With more than 178 participating countries and over 2000 project submissions annually the Energy Globe Award is today's most prestigious environmental prize worldwide. It distinguishes projects regionally, nationally and globally that conserve resources such as energy or utilize renewable or emission-free sources. Award ceremonies are held all over the world. Prominent personalities as well as Energy Globe Ambassadors in 90 countries support the mission of Energy Globe. The activities of Energy Globe attract worldwide media attention - international TV stations report each year with approximately 1,000 hours of broadcasting time. The aim of the Energy Globe is to raise global attention on sustainable, everywhere applicable environmental solutions and to motivate people to also become active in this area.
National ENERGY GLOBE Award United Arab Emirates 2017
The youth organization Green Hope promotes biodiversity conservation as one of its core areas of work. Twice a year, Green Hope conducts a clean-up camp for its members as a part of which its members kayak to the mangrove belts.
Mangroves are an integral part of the UAE's ecosystem and are home to a rich biodiversity of plant and animal species. The coastlines are dotted with these mangrove belts. However, their fragile ecosystem is under serious threat due to pollution and littering. The litter that unmindful visitors leave on the beaches is washed by the tides on to these mangrove belts. It covers the roots of the mangroves choking them in the process. This litter also affects the varied fauna that live amongst the mangroves which are unable to survive in this sea of plastic. Over a period of time, the mangroves wither and die and as a consequence the birds, reptiles and fish also die.
The youth organization Green Hope promotes biodiversity conservation as one of its core areas of work. Twice a year, Green Hope conducts a clean-up camp for its members as a part of which its members kayak to the mangrove belts. Armed with trash bags, its youth members enter deep into the mangroves and collect huge amounts of litter. Glass, cans, iron pipes, plastics of all shapes and colors or rotting cardboard were among the collected things. These clean-ups are self-financed since the young environmentalists contribute their own pocket money.

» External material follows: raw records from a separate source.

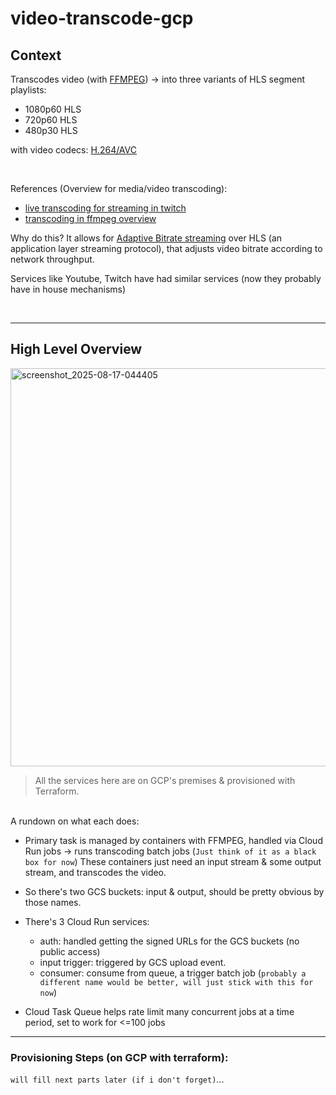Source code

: # video-transcode-gcp


## Context 

Transcodes video (with [FFMPEG](https://ffmpeg.org/)) -> into three variants of HLS segment playlists:
- 1080p60 HLS 
- 720p60 HLS
- 480p30 HLS

with video codecs: [H.264/AVC](https://en.wikipedia.org/wiki/Advanced_Video_Coding)

<br />

References (Overview for media/video transcoding):
- [live transcoding for streaming in twitch](https://blog.twitch.tv/en/2017/10/10/live-video-transmuxing-transcoding-f-fmpeg-vs-twitch-transcoder-part-i-489c1c125f28/)
- [transcoding in ffmpeg overview](https://ffmpeg.org/ffmpeg.html#Transcoding)


Why do this? It allows for [Adaptive Bitrate streaming](https://www.cloudflare.com/learning/video/what-is-adaptive-bitrate-streaming/) over HLS (an application layer streaming protocol), that adjusts video bitrate according to network throughput.

Services like Youtube, Twitch have had similar services (now they probably have in house mechanisms)

<br />


---

## High Level Overview

<img width="1210" height="637" alt="screenshot_2025-08-17-044405" src="https://github.com/user-attachments/assets/f1dcff47-657c-4a35-a312-4163683b35db" />


> All the services here are on GCP's premises & provisioned with Terraform. 
<br/>
A rundown on what each does:

- Primary task is managed by containers with FFMPEG, handled via Cloud Run jobs -> runs transcoding batch jobs    (`Just think of it as a black box for now`) These containers just need an input stream & some output stream, and transcodes the video.
  
- So there's two GCS buckets: input & output, should be pretty obvious by those names.
  
- There's 3 Cloud Run services:
  - auth:  handled getting the signed URLs for the GCS buckets (no public access)
  - input trigger:  triggered by GCS upload event.
  - consumer:  consume from queue, a trigger batch job   (`probably a different name would be better, will just stick with this for now`)

- Cloud Task Queue helps rate limit many concurrent jobs at a time period, set to work for <=100 jobs


---

### Provisioning Steps (on GCP with terraform):
`will fill next parts later (if i don't forget)`...





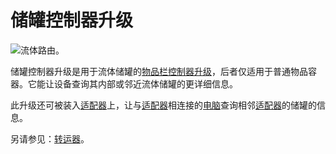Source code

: # 储罐控制器升级

![流体路由。](oredict:oc:tankControllerUpgrade)

储罐控制器升级是用于流体储罐的[物品栏控制器升级](inventoryControllerUpgrade.md)，后者仅适用于普通物品容器。它能让设备查询其内部或邻近流体储罐的更详细信息。

此升级还可被装入[适配器](../block/adapter.md)上，让与[适配器](../block/adapter.md)相连接的[电脑](../general/computer.md)查询相邻[适配器](../block/adapter.md)的储罐的信息。

另请参见：[转运器](../block/transposer.md)。
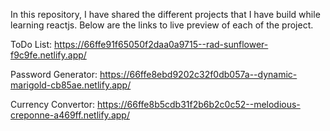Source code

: In this repository, I have shared the different projects that I have build while learning reactjs. Below are the links to live preview of each of the project.

ToDo List: https://66ffe91f65050f2daa0a9715--rad-sunflower-f9c9fe.netlify.app/

Password Generator: https://66ffe8ebd9202c32f0db057a--dynamic-marigold-cb85ae.netlify.app/

Currency Convertor: https://66ffe8b5cdb31f2b6b2c0c52--melodious-creponne-a469ff.netlify.app/
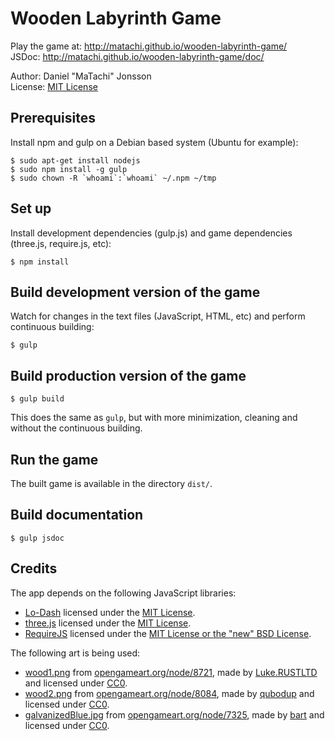 # Wooden Labyrinth Game

Play the game at: <http://matachi.github.io/wooden-labyrinth-game/>  
JSDoc: <http://matachi.github.io/wooden-labyrinth-game/doc/>

Author: Daniel "MaTachi" Jonsson  
License: [MIT License](LICENSE.md)

## Prerequisites

Install npm and gulp on a Debian based system (Ubuntu for example):

    $ sudo apt-get install nodejs
    $ sudo npm install -g gulp
    $ sudo chown -R `whoami`:`whoami` ~/.npm ~/tmp

## Set up

Install development dependencies (gulp.js) and game dependencies (three.js,
require.js, etc):

    $ npm install

## Build development version of the game

Watch for changes in the text files (JavaScript, HTML, etc) and perform
continuous building:

    $ gulp

## Build production version of the game

    $ gulp build

This does the same as `gulp`, but with more minimization, cleaning and without
the continuous building.

## Run the game

The built game is available in the directory `dist/`.

## Build documentation

    $ gulp jsdoc

## Credits

The app depends on the following JavaScript libraries:

* [Lo-Dash](http://lodash.com/) licensed under the [MIT
  License](https://github.com/lodash/lodash/blob/master/LICENSE.txt).
* [three.js](http://threejs.org/) licensed under the [MIT
  License](https://github.com/mrdoob/three.js/blob/master/LICENSE).
* [RequireJS](http://requirejs.org/) licensed under the [MIT License or the
  "new" BSD License](https://github.com/jrburke/requirejs/blob/master/LICENSE).

The following art is being used:

* [wood1.png](src/img/wood1.png) from
  [opengameart.org/node/8721](http://opengameart.org/node/8721), made by
  [Luke.RUSTLTD](http://opengameart.org/users/lukerustltd) and licensed under
  [CC0](http://creativecommons.org/publicdomain/zero/1.0/).
* [wood2.png](src/img/wood2.png) from
  [opengameart.org/node/8084](http://opengameart.org/node/8084), made by
  [qubodup](http://opengameart.org/users/qubodup) and licensed under
  [CC0](http://creativecommons.org/publicdomain/zero/1.0/).
* [galvanizedBlue.jpg](src/img/galvanizedBlue.jpg) from
  [opengameart.org/node/7325](http://opengameart.org/node/7325), made by
  [bart](http://opengameart.org/users/bart) and licensed under
  [CC0](http://creativecommons.org/publicdomain/zero/1.0/).
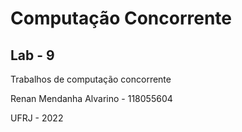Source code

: # Computação Concorrente
## Lab - 9

Trabalhos de computação concorrente

Renan Mendanha Alvarino - 118055604

UFRJ - 2022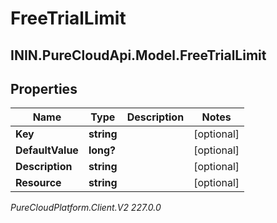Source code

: # FreeTrialLimit

## ININ.PureCloudApi.Model.FreeTrialLimit

## Properties

|Name | Type | Description | Notes|
|------------ | ------------- | ------------- | -------------|
| **Key** | **string** |  | [optional] |
| **DefaultValue** | **long?** |  | [optional] |
| **Description** | **string** |  | [optional] |
| **Resource** | **string** |  | [optional] |



_PureCloudPlatform.Client.V2 227.0.0_
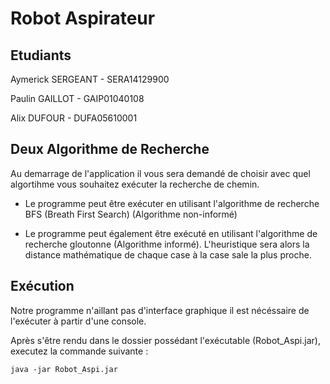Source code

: 

# Robot Aspirateur

## Etudiants
Aymerick SERGEANT - SERA14129900

Paulin GAILLOT - GAIP01040108

Alix DUFOUR - DUFA05610001

## Deux Algorithme de Recherche

Au demarrage de l'application il vous sera demandé de choisir avec quel algortihme vous souhaitez exécuter la recherche de chemin.

- Le programme peut être exécuter en utilisant l'algorithme de recherche BFS  (Breath First Search) (Algorithme non-informé)

- Le programme peut également être exécuté en utilisant l'algorithme de recherche gloutonne (Algorithme informé). L'heuristique sera alors la distance mathématique de chaque case à la case sale la plus proche.

## Exécution

Notre programme n'aillant pas d'interface graphique il est nécéssaire de l'exécuter à partir d'une console.

Après s'être rendu dans le dossier possédant l'exécutable (Robot_Aspi.jar), executez la commande suivante :

   `java -jar Robot_Aspi.jar`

This activity has a direct impact on the longevity and conservation of mangroves. Each clean-up of a mangrove belt yields over a ton of litter. Around 30 young people participate in each clean-up which has been conducted twice a year throughout the last 4 years. What is remarkable is that these dedicated young people not only clean the mangrove belts themselves but also that they finance this project out of their own pocket money.